After the initial flashback, that memory appears again, this time as an image projected on what looks to be a movie screen Violet is imagining under an overpass that she stops her car at after having a hard day. Bateman said that she wanted that former freedom to “haunt” Violet, and recalled working with the lighting department to project a perfect rectangle of light that the visual effects team could lay the flashback footage over. The projected memory comes out again near the end of the film when Violet finally begins to act out of authenticity instead of shame, and in the context of Violet’s film industry career, there’s something symbolic about her struggle and eventual triumph to fall back in love with the big screen.

One of the most prominent visual aspects of “Violet” wasn’t introduced until Bateman was supposed to have already finished the film.

“Late into the edit process, really when I [was watching] what should have been my final cut, I knew I didn’t have it,” she shared. “I [was] missing this passionate desperation to get out of the situation. Like, ‘Can somebody help me? Can somebody get me out of this? I don’t know how to get out of this.’ And if I think of making a film as like I’m making a collage, then what elements do I have to add? Is it something audial? Is it something visual? Then I went, ‘I know: I just write it. I just write it on the screen.’”

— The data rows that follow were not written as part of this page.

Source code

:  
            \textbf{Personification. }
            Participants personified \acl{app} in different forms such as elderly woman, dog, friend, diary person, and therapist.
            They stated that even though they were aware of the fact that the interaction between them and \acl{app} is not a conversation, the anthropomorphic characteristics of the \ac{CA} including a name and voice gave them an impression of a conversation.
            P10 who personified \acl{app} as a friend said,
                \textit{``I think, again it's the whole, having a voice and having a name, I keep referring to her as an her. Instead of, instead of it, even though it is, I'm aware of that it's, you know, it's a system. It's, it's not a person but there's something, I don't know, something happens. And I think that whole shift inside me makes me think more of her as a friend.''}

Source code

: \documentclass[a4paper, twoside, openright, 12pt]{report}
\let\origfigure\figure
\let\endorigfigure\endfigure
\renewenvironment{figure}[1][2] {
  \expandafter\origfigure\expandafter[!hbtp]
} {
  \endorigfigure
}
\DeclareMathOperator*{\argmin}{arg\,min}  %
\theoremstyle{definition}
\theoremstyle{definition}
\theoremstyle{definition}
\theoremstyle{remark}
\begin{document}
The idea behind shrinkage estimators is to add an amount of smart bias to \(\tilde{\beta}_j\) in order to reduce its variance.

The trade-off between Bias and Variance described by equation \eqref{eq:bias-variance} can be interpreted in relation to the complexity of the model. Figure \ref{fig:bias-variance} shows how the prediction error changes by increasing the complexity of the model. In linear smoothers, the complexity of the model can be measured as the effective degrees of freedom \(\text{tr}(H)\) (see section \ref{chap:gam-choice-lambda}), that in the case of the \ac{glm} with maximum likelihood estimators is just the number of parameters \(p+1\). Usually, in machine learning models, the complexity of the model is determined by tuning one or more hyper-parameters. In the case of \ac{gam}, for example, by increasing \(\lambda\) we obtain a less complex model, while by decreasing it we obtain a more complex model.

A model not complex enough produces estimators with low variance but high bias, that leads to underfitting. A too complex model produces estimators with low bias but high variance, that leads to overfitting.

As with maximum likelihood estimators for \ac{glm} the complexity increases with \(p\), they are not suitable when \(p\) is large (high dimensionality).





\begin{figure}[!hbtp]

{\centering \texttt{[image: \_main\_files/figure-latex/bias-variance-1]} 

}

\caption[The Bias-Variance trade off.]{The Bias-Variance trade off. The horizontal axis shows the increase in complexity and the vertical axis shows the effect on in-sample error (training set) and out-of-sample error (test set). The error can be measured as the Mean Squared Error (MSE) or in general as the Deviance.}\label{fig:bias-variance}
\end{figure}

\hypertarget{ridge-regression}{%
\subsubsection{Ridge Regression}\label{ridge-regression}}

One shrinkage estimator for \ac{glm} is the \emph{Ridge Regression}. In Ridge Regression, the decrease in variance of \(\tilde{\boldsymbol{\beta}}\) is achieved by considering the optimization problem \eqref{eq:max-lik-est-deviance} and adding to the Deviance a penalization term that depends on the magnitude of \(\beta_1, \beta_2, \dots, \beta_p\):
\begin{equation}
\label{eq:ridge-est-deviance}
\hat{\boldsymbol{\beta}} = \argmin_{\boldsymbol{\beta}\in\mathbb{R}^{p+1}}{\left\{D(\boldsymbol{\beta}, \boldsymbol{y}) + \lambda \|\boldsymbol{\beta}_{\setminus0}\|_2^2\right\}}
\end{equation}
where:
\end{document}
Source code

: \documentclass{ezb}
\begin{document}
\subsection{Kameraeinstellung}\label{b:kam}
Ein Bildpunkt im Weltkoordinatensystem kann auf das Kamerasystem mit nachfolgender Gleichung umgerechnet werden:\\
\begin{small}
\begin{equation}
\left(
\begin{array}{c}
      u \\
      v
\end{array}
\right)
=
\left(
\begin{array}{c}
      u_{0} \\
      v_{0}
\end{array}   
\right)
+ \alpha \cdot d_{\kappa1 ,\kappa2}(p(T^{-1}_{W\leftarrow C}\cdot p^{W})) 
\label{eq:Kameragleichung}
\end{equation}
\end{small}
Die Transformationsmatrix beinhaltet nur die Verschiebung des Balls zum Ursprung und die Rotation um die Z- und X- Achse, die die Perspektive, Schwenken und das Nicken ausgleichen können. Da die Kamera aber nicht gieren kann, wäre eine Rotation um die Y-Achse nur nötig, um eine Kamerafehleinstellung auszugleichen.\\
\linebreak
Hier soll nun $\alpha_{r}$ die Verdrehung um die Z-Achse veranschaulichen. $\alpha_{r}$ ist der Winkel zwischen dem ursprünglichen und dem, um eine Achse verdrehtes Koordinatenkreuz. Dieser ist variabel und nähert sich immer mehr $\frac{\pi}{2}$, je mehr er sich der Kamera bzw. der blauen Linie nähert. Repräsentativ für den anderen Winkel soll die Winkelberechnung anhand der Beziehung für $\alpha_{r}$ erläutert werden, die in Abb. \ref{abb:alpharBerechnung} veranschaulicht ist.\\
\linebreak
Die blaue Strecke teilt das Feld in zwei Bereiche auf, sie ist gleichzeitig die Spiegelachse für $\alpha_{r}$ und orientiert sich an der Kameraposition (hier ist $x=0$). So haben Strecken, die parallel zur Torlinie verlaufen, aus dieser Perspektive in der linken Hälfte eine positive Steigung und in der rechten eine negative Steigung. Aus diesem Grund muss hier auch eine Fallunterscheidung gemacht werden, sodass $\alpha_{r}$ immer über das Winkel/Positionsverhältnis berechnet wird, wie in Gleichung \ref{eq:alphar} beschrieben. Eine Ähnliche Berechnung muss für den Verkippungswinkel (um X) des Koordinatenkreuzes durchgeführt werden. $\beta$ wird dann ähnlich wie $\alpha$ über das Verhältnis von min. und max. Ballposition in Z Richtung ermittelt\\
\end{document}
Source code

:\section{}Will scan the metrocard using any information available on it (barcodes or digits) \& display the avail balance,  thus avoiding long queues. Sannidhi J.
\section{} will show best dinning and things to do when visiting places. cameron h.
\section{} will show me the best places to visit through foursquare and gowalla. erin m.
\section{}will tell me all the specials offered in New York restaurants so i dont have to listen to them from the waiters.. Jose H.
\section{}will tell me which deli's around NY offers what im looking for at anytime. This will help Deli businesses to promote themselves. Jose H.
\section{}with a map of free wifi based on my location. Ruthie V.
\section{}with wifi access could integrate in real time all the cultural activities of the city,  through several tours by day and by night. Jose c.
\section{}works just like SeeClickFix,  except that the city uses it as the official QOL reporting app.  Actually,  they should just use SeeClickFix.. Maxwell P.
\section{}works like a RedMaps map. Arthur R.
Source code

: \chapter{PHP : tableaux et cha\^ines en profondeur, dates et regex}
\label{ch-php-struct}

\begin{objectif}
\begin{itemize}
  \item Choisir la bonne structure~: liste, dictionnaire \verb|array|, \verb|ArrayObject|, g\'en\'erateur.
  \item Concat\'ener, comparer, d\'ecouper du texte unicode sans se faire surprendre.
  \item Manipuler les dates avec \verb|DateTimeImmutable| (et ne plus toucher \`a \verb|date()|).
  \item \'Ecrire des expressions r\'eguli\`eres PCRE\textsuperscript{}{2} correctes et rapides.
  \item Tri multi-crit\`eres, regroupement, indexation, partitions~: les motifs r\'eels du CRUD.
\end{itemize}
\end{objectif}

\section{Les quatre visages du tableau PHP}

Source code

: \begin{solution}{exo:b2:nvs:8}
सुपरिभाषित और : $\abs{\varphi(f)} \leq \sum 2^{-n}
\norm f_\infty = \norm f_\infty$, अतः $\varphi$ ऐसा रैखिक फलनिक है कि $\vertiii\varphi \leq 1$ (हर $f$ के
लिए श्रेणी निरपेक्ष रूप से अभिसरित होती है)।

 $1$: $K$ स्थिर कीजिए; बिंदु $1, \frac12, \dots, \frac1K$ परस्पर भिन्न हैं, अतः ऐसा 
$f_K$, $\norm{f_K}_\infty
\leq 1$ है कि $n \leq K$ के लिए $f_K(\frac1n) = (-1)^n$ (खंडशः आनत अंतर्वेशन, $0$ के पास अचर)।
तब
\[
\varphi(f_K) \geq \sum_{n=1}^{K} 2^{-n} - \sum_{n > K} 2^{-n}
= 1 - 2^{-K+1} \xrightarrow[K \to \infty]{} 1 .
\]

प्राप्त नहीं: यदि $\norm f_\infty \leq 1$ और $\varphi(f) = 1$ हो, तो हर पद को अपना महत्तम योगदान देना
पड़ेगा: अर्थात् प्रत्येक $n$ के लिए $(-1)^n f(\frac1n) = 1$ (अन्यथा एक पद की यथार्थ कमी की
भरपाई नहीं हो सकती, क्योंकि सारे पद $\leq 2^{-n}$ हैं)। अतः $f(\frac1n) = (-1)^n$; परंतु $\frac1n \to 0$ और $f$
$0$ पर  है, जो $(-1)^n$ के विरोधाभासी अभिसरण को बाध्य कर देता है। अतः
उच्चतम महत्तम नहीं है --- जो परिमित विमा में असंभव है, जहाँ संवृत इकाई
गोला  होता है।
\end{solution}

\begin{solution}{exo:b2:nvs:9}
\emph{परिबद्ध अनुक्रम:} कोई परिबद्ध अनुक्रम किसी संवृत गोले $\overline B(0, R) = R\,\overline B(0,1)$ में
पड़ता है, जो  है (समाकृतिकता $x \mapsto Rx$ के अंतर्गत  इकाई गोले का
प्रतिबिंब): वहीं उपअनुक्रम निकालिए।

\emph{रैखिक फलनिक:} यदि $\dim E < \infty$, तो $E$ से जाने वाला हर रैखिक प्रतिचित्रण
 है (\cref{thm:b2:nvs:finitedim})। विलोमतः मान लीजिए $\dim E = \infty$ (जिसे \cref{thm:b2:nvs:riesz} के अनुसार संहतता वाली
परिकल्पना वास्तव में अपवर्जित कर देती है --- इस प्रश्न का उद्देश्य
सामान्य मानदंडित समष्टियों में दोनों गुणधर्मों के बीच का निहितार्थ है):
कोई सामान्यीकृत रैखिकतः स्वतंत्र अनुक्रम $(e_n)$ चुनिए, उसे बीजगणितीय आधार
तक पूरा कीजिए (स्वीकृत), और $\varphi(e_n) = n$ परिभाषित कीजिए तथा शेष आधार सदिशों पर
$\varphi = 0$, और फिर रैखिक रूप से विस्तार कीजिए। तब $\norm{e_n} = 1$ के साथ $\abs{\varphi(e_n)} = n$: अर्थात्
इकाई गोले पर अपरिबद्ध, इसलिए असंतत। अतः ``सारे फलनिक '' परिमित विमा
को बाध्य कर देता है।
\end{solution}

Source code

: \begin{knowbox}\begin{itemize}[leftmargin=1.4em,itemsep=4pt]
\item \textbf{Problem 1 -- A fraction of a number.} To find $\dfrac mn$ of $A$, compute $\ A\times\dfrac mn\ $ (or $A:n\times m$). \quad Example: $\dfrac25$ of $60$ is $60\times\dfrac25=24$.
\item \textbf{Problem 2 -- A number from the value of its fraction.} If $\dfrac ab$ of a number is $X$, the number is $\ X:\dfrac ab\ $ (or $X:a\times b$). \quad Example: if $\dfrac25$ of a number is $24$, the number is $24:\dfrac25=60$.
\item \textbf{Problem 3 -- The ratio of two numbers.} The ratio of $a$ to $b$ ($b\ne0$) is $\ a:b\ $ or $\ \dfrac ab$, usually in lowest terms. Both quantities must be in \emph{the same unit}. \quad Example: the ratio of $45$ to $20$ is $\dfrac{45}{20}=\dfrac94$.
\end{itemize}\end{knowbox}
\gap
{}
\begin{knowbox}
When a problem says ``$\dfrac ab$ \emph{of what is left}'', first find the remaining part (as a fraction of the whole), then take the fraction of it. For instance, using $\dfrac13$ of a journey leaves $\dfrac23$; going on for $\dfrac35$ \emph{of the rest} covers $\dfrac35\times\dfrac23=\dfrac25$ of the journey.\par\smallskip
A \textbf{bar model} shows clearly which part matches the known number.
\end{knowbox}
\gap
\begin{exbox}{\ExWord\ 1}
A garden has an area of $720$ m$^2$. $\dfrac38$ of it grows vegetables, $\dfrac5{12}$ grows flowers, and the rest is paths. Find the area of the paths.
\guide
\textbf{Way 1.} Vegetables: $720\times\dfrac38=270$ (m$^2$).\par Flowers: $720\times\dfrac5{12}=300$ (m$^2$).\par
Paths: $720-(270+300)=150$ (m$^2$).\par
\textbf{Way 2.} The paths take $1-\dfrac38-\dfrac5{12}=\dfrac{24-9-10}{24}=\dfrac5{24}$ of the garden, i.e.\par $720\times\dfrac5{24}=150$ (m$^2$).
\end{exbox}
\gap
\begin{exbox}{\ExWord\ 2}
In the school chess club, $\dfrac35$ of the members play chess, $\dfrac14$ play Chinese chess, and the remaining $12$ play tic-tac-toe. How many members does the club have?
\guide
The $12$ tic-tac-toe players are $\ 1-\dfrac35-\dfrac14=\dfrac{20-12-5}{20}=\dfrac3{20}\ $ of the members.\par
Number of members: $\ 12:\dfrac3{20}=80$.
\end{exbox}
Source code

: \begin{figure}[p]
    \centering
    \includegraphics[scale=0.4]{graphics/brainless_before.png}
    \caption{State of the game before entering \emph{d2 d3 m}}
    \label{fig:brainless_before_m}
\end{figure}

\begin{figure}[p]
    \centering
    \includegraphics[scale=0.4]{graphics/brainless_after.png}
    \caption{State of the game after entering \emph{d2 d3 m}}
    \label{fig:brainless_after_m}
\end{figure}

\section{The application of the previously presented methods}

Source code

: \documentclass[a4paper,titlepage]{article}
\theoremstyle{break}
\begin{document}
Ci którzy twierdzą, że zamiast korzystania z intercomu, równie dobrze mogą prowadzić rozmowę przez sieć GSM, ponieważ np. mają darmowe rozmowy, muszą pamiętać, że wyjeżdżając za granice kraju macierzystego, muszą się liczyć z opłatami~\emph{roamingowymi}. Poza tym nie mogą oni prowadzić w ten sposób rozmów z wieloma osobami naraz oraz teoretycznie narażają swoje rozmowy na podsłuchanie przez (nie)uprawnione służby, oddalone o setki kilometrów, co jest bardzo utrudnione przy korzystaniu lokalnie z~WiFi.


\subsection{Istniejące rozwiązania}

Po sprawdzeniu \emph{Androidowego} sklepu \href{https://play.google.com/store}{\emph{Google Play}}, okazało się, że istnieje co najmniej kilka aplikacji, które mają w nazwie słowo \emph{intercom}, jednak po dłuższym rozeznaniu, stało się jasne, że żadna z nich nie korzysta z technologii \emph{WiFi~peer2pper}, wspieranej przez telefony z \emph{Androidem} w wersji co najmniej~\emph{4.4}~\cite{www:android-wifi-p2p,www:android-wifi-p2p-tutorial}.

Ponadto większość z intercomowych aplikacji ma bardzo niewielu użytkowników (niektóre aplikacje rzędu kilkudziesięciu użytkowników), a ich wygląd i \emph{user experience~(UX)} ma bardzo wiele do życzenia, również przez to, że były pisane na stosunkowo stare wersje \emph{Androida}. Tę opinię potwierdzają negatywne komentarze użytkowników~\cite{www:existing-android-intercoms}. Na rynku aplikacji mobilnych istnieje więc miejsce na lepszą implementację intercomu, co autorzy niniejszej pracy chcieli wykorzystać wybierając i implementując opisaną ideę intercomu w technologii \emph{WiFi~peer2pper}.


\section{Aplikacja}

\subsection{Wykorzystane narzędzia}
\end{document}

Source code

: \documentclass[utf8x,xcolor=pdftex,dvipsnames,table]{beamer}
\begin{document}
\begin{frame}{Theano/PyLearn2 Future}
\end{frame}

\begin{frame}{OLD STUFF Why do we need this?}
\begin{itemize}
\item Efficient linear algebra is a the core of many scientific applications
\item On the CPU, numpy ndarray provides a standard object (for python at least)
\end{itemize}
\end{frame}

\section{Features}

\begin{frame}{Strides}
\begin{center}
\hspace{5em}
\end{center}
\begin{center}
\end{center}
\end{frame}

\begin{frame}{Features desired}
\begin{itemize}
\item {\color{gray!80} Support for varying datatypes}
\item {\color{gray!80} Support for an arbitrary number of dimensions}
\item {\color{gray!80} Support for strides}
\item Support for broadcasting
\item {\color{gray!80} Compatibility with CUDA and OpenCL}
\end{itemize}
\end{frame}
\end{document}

A collage made by Justine Bateman
Justine Bateman

Bateman has utilized collage as an art form for many years, drawing inspiration from artists like Peter Beard and Ed Templeton, who often wrote on top of the photos and images they used, as well as the handwritten title cards in Sofia Coppola’s “The Virgin Suicides.” So, using a Wacom tablet, Bateman wrote Violet’s missing thoughts and feelings on top of 386 different frames of the film, framing Violet’s face and body with her own handwriting. 124 of those handwritten pieces eventually made it into the film, saying things like “My new skin feels raw and red” before the screen begins to fade into red, indicating a panic attack induced by the hurtful lies of The Voice.

“It’s really interesting what it did to the performance. Because when I doubled up the number of things The Voice was saying, and then added this like desperate writing from underneath, it created this pressure cooker on the performance. My editor, Jay Friedkin, said that that’s [called] the Kuleshov effect. This is done in politics and in advertising all the time: take an image and put a word beneath it, and now your brain will marry that word with that image. It’d be very difficult for you to separate them. Take a picture of someone and say, ‘This guy’s a thief!’ ‘Yeah, I can see it in his face.’ But if you’d put down ‘hero,’ or ‘Teacher of the Year,’ you would make that association instead.”

In a way, the Kuleshov effect is a useful framework to think about how “Violet” ends. It’s a tool to reconfigure how we think of others, and Violet learns to use that level of intention when it comes to how she thinks of herself.

“If we were to see the character of Violet going forward for the next couple years, she’d still be attacked by The Voice,” Bateman said. “But you know, she’d have different tools to use. I don’t know if it stops completely. But it’ll be there less frequently. Because now it doesn’t have as many anchors to drop in you. Because you’re on to him. Right?”